There’s a Very Old Man whose house we pass every morning on the way to the dog park. His Sweet Brown Dog always comes to the fence for a little love and so we stop, and pet the dog, and wave at the old man in his living room window. Just after Christmas, the Very Old Man disapeared, and I feared he’d died. One Sunday, walking the dog, I ran into his nice old-hippie next door neighbor who told me that no, he’d had a heart attack, but he was okay and they thought he’d be home in a couple of weeks. The neighbor told me she’d met the sister of the Very Old Man at the nursing home where he was recovering. Our grumpy old man had been raised in a tiny cabin in Mill Creek, in a family of ten kids. His parents died when he was only 16, and he’d stayed in that cabin and raised all those siblings. “I know he wanted to get married and have kids of his own,” the sister said. “But he stayed and raised all of us, so that never happened.” Last week, walking to the park I ran into the neighbor as she was carrying a plate of spaghetti and meatballs next door to the Very Old Man for his lunch and it was clear that she’s taking him a plate for lunch and for dinner every day because he’s very old and someone needs to make sure he eats. She didn’t make any kind of big deal of it, I only figured it out because she said Brown Dog is glad to see her twice a day because she knows she’ll get leftovers.

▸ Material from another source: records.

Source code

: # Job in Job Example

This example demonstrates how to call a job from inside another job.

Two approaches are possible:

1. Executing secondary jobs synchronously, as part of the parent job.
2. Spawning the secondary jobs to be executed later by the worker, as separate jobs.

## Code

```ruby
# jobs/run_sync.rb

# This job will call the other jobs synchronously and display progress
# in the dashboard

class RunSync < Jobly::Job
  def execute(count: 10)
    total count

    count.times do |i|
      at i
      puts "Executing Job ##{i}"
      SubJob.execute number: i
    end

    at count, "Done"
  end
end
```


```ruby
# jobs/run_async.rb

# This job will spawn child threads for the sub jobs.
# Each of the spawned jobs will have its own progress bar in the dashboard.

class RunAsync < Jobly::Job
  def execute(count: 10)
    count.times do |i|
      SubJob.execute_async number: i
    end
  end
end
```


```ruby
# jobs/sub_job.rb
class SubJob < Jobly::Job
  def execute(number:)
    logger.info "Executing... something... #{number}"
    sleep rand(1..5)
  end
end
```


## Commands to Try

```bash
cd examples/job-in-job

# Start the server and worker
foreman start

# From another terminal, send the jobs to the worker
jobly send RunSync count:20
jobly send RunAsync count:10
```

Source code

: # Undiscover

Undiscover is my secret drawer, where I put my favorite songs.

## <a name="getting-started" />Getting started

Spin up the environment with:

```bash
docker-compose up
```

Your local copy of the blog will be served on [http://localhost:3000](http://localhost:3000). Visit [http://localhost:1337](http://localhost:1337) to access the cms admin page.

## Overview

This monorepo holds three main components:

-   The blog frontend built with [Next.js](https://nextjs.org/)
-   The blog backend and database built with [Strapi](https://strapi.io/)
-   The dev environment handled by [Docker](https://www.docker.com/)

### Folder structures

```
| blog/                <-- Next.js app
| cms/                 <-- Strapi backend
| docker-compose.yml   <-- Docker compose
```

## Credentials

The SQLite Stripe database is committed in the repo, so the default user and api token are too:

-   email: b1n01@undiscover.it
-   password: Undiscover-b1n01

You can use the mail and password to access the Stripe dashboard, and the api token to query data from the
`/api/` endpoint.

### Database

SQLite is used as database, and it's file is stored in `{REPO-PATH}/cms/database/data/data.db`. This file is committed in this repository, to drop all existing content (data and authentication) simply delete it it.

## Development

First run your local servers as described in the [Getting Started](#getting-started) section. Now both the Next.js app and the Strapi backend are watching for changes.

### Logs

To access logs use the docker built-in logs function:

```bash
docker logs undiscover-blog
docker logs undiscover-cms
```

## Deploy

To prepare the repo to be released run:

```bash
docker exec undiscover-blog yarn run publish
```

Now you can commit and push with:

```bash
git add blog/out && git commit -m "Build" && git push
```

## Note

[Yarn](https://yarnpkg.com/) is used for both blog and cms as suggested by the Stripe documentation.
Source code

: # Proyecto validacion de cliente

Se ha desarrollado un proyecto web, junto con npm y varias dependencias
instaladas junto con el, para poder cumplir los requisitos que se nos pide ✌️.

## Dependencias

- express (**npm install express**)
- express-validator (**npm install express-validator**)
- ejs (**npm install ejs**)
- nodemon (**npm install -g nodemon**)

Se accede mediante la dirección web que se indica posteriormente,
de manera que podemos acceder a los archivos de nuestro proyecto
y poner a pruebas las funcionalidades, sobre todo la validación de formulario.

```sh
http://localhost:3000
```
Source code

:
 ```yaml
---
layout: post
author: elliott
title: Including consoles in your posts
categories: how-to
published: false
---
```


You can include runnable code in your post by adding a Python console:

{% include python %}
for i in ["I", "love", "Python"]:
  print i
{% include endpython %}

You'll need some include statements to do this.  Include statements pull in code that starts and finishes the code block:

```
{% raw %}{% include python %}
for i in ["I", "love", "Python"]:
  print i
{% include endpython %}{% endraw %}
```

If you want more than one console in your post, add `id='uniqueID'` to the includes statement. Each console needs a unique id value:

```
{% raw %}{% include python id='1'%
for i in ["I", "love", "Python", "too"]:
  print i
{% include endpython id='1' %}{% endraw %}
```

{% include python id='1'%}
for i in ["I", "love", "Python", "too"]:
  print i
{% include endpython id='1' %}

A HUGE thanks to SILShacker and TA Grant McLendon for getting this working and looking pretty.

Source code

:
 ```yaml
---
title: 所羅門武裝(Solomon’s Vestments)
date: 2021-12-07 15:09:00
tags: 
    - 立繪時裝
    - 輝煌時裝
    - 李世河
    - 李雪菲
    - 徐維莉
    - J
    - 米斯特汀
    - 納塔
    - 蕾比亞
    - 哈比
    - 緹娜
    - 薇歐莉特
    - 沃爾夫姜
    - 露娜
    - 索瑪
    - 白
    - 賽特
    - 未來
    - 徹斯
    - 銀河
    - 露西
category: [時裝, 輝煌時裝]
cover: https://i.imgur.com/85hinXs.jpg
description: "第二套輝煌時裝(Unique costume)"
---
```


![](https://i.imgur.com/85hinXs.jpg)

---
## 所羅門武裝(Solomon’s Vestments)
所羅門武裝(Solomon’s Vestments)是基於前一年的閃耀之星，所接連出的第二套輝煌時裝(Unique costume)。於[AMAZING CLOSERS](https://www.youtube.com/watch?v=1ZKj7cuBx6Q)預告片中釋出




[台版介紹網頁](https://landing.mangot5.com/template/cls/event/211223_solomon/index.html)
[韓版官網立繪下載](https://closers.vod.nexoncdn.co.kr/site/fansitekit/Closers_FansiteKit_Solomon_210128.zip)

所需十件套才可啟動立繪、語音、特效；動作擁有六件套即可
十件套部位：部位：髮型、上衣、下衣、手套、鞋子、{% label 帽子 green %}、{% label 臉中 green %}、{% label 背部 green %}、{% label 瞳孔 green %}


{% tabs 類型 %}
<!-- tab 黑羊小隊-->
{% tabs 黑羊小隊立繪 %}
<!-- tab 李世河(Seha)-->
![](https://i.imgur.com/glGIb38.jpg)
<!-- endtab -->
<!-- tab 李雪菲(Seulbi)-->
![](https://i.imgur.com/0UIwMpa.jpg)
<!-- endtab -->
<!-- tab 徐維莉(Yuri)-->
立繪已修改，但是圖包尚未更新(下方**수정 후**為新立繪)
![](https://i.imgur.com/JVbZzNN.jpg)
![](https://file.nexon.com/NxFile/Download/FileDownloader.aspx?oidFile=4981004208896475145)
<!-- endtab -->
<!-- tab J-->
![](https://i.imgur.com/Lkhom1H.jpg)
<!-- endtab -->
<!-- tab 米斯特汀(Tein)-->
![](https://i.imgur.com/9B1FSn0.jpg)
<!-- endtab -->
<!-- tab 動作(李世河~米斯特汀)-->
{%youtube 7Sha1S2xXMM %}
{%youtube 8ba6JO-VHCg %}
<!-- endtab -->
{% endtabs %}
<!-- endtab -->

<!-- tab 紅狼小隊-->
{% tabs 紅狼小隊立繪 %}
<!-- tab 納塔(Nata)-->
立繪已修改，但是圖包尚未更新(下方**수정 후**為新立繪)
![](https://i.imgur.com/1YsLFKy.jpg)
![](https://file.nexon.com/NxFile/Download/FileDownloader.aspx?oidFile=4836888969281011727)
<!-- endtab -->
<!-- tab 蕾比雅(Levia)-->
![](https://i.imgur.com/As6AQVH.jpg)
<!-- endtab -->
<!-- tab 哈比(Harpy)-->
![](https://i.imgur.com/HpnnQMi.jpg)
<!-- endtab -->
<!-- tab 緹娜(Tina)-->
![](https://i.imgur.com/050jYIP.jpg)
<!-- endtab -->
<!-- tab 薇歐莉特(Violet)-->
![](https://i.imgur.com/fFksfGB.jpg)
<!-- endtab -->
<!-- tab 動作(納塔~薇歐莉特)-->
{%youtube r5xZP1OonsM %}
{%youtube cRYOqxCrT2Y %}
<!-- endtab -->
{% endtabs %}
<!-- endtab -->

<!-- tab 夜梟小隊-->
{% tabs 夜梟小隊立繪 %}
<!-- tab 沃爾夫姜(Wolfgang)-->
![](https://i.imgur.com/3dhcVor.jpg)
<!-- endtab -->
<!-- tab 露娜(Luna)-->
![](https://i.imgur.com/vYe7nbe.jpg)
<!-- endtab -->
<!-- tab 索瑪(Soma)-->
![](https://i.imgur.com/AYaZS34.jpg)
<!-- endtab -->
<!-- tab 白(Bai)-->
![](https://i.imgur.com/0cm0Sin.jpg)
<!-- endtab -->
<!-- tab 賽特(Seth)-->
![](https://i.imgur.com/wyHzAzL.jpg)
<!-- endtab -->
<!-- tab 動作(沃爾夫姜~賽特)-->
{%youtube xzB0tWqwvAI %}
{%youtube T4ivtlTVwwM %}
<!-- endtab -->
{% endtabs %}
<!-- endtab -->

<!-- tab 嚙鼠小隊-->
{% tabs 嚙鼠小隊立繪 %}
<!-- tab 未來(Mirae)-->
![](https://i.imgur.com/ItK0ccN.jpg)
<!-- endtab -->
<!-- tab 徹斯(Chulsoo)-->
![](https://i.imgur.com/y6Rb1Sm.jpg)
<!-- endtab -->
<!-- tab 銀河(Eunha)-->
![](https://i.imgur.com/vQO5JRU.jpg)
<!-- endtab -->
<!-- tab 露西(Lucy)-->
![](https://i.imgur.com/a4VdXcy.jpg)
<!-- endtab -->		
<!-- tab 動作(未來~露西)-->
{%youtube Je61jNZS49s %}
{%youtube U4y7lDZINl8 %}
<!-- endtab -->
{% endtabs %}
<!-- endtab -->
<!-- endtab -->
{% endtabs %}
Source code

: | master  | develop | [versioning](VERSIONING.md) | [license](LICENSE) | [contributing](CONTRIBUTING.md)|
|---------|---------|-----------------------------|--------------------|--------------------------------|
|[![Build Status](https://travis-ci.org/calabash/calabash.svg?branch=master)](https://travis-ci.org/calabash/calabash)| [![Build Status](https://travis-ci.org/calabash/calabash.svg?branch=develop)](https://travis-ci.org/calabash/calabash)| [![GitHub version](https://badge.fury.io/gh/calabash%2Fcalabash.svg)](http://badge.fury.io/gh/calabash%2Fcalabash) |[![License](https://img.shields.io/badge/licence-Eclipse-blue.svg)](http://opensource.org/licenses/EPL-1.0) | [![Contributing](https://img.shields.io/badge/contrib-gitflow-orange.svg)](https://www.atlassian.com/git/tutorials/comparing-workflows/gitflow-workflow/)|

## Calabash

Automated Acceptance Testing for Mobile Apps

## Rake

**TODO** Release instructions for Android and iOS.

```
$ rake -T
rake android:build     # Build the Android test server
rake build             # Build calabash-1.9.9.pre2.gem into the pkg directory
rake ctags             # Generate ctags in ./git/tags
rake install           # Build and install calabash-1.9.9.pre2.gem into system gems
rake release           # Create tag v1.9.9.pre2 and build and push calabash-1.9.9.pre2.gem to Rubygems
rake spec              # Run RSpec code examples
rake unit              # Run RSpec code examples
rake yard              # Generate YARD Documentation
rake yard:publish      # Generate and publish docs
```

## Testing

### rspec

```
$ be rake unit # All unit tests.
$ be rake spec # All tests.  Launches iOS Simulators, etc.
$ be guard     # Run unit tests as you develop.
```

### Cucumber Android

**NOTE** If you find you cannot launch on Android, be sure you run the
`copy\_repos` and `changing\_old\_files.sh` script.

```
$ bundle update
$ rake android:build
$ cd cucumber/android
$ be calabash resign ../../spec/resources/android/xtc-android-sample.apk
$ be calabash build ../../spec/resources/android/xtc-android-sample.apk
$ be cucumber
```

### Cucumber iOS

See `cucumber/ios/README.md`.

And that’s why I love living in a small town. Because we all watch the eclipse together. Because everyone watches out for the Very Old People on their blocks. Because the default position is that we’re all in this together, not locked away behind our three car garages in neighborhoods where no one walks, or talks to one another. We walk. We say hello. We pet the dog and wave to the old person in the window and ask the neighbor what happened. We learn one another’s stories.

3 thoughts on “Eclipse in a Small Town

  1. Charlotte,
    I’m so glad to see this post. When I saw the eclipse, I called some folks to tell them about it and they were already watching it. My first thought was how wonderful it is to live in a place where we all notice things like this. Together. Having spent a lot of years where the next day’s water cooler talk might have been about the latest episode of some TV show, or the latest high-tech acquisition (a hot topic where I worked, at least) , I was thrilled that the town was buzzing about the eclipse.
    Lynn

  2. Hi Lynn! Yes, isn’t it lovely to be in a place like our little town. It has its downsides, but you have to love a place that stops for astronomical events!